# Laplace math help

1. Mar 13, 2014

### vanceEE

px = t
t = s^2

$$I = \int_0^∞ e^{-s^2}ds$$
$$I*I = \int_0^∞ e^{-s^2}ds * \int_0^∞ e^{-u^2}du = \int_0^∞\int_0^∞ e^{-(s^2+u^2)}du ds$$
$$s = rsin\theta$$
$$u = rcos\theta$$
$$r = s^2 + u^2$$
$$I*I = \int_0^∞\int_\alpha^\beta e^-{r^2}rdrd\theta$$
How can I find my limits of integration in polar coordinates?

Last edited: Mar 13, 2014
2. Mar 13, 2014

### pasmith

What is your original integral?

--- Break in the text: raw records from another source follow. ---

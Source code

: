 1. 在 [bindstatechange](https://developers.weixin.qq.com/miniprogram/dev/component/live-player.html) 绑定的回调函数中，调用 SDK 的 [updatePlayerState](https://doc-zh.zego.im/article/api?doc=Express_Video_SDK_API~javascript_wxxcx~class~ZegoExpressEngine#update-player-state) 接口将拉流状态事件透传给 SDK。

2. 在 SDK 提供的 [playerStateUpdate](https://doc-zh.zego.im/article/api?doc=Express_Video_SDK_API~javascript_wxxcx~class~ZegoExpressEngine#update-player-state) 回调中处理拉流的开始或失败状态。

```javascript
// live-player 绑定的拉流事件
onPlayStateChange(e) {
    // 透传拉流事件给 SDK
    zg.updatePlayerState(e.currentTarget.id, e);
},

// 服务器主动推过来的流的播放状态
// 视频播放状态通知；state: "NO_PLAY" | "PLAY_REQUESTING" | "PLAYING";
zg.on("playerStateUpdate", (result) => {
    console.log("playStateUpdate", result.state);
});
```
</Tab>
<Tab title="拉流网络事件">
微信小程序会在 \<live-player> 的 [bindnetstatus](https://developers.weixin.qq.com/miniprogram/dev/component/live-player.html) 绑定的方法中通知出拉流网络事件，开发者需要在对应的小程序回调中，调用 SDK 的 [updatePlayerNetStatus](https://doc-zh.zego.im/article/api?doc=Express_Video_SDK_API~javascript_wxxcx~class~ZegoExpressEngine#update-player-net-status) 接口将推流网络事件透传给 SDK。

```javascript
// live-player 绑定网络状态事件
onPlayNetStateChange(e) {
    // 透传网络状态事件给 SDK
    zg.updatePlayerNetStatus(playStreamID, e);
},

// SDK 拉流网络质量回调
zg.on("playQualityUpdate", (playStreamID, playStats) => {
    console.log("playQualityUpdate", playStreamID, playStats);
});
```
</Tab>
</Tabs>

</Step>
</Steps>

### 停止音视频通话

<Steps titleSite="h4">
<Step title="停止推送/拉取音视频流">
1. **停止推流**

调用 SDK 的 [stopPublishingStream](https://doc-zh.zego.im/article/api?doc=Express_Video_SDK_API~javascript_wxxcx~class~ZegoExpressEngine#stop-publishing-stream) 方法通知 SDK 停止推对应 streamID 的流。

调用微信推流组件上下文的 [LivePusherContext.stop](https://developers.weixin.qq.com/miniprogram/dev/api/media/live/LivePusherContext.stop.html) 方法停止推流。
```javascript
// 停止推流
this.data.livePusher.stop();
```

Is it
$$I = \int_0^\infty \frac{1}{\sqrt x}e^{-px}\,dx$$
where the substitution $px = s^2$ is correct, yielding
$$I = \int_0^\infty \frac{1}{\sqrt x}e^{-px}\,dx = \int_0^\infty \frac{\sqrt {p}}{s} e^{-s^2} \frac{2s}{p}\,ds = \frac 2{\sqrt{p}} \int_0^\infty e^{-s^2}\,ds = \frac 1{\sqrt p} \int_{-\infty}^\infty e^{-s^2}\,ds.$$

You mean
$$I^2 = \int_\alpha^\beta \int_0^\infty e^{-r^2} r\,dr\,d\theta = \int_\alpha^\beta \left(\int_0^\infty e^{-r^2} r\,dr\right)\,d\theta$$
not
$$\int_0^\infty \int_\alpha^\beta e^{-r^2} r\,dr\,d\theta = \int_0^\infty \left(\int_\alpha^\beta e^{-r^2} r\,dr\right)\,d\theta$$

You need both $\sin \theta$ and $\cos \theta$ to be positive. What does that give you?

3. Mar 19, 2014

### HallsofIvy

Staff Emeritus
Your two integrals, in x and y, were from 0 to infinity so the two integrals cover the first quadrant. In order to do that in polar coordinates you have to have r from 0 to infinity and $\theta[itex] from 0 to [itex]\pi/2$.